30. Both advocates submit that the venue for hearing the appeal should be the FtT. I have considered their submissions in the light of the practice statement recited above. As it will be necessary for the appellant to give evidence and to deal with the evidential issues, further fact-finding will be necessary alongside and in the light of the relevant documentary evidence and in my judgement the best course and consistent with the overriding objective is for it to be remitted to the FtT for a further hearing. The Tribunal will be seized of the task of undertaking a credibility assessment and will be required to do so on the basis of the evidence as at the date of the hearing. Whether there is any need for the anonymity direction previously made by the FtT to continue should be addressed at the remitted hearing.
31. For the avoidance of doubt, there are two bundles already in the court file (and sent electronically). Any further evidence that is to be filed can be added as a further bundle; it is not necessary to replicate the bundles again.

Notice of Decision
The decision of the First-tier Tribunal did involve the making of an error on a point of law and therefore the decision shall be set aside and to be remitted for a further hearing before the First-tier Tribunal.

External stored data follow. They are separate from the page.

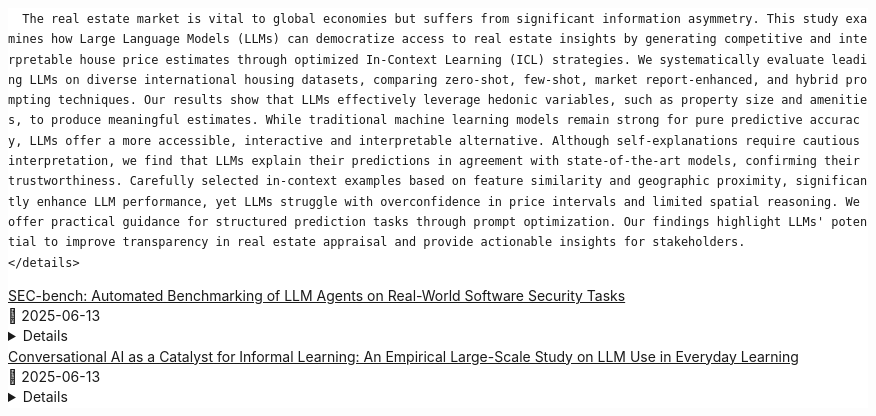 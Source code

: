      The real estate market is vital to global economies but suffers from significant information asymmetry. This study examines how Large Language Models (LLMs) can democratize access to real estate insights by generating competitive and interpretable house price estimates through optimized In-Context Learning (ICL) strategies. We systematically evaluate leading LLMs on diverse international housing datasets, comparing zero-shot, few-shot, market report-enhanced, and hybrid prompting techniques. Our results show that LLMs effectively leverage hedonic variables, such as property size and amenities, to produce meaningful estimates. While traditional machine learning models remain strong for pure predictive accuracy, LLMs offer a more accessible, interactive and interpretable alternative. Although self-explanations require cautious interpretation, we find that LLMs explain their predictions in agreement with state-of-the-art models, confirming their trustworthiness. Carefully selected in-context examples based on feature similarity and geographic proximity, significantly enhance LLM performance, yet LLMs struggle with overconfidence in price intervals and limited spatial reasoning. We offer practical guidance for structured prediction tasks through prompt optimization. Our findings highlight LLMs' potential to improve transparency in real estate appraisal and provide actionable insights for stakeholders.
    </details>
</div>
<div class="paper-card">
    <div class="paper-title"><a href="http://arxiv.org/abs/2506.11791v1">SEC-bench: Automated Benchmarking of LLM Agents on Real-World Software Security Tasks</a></div>
    <div class="paper-meta">
      📅 2025-06-13
    </div>
    <details class="paper-abstract">
      Rigorous security-focused evaluation of large language model (LLM) agents is imperative for establishing trust in their safe deployment throughout the software development lifecycle. However, existing benchmarks largely rely on synthetic challenges or simplified vulnerability datasets that fail to capture the complexity and ambiguity encountered by security engineers in practice. We introduce SEC-bench, the first fully automated benchmarking framework for evaluating LLM agents on authentic security engineering tasks. SEC-bench employs a novel multi-agent scaffold that automatically constructs code repositories with harnesses, reproduces vulnerabilities in isolated environments, and generates gold patches for reliable evaluation. Our framework automatically creates high-quality software vulnerability datasets with reproducible artifacts at a cost of only $0.87 per instance. Using SEC-bench, we implement two critical software security tasks to rigorously evaluate LLM agents' capabilities: proof-of-concept (PoC) generation and vulnerability patching. A comprehensive evaluation of state-of-the-art LLM code agents reveals significant performance gaps, achieving at most 18.0% success in PoC generation and 34.0% in vulnerability patching on our complete dataset. These results highlight the crucial steps needed toward developing LLM agents that are more practical, intelligent, and autonomous for security engineering.
    </details>
</div>
<div class="paper-card">
    <div class="paper-title"><a href="http://arxiv.org/abs/2506.11789v1">Conversational AI as a Catalyst for Informal Learning: An Empirical Large-Scale Study on LLM Use in Everyday Learning</a></div>
    <div class="paper-meta">
      📅 2025-06-13
    </div>
    <details class="paper-abstract">
      Large language models have not only captivated the public imagination but have also sparked a profound rethinking of how we learn. In the third year following the breakthrough launch of ChatGPT, everyday informal learning has been transformed as diverse user groups explore these novel tools. Who is embracing LLMs for self-directed learning, and who remains hesitant? What are their reasons for adoption or avoidance? What learning patterns emerge with this novel technological landscape? We present an in-depth analysis from a large-scale survey of 776 participants, showcasing that 88% of our respondents already incorporate LLMs into their everyday learning routines for a wide variety of (learning) tasks. Young adults are at the forefront of adopting LLMs, primarily to enhance their learning experiences independently of time and space. Four types of learners emerge across learning contexts, depending on the tasks they perform with LLMs and the devices they use to access them. Interestingly, our respondents exhibit paradoxical behaviours regarding their trust in LLMs' accuracy and privacy protection measures. Our implications emphasize the importance of including different media types for learning, enabling collaborative learning, providing sources and meeting the needs of different types of learners and learning by design.
    </details>
</div>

Signed Upper Tribunal Judge Reeds
Dated 6 November 2020


NOTIFICATION OF APPEAL RIGHTS
1. A person seeking permission to appeal against this decision must make a written application to the Upper Tribunal. Any such application must be received by the Upper Tribunal within the appropriate period after this decision was sent to the person making the application. The appropriate period varies, as follows, according to the location of the individual and the way in which the Upper Tribunal's decision was sent.
2. Where the person who appealed to the First-tier Tribunal is in the United Kingdom at the time that the application for permission to appeal is made, and is not in detention under the Immigration Acts, the appropriate period is 12 working days (10 working days, if the notice of decision is sent electronically).
3. Where the person making the application is in detention under the Immigration Acts, the appropriate period is 7 working days (5 working days if the notice of decision is sent electronically).
4. Where the person who appealed to the First-tier Tribunal is outside the United Kingdom at the time that the application for permission to appeal is made, the appropriate period is 38 days (10 working days, if the notice of decision is sent electronically).
5. A "working day" means any day except a Saturday or a Sunday, Christmas Day, Good Friday, or a bank holiday.
6. The date when the decision is "sent' is that appearing on the covering letter or covering email.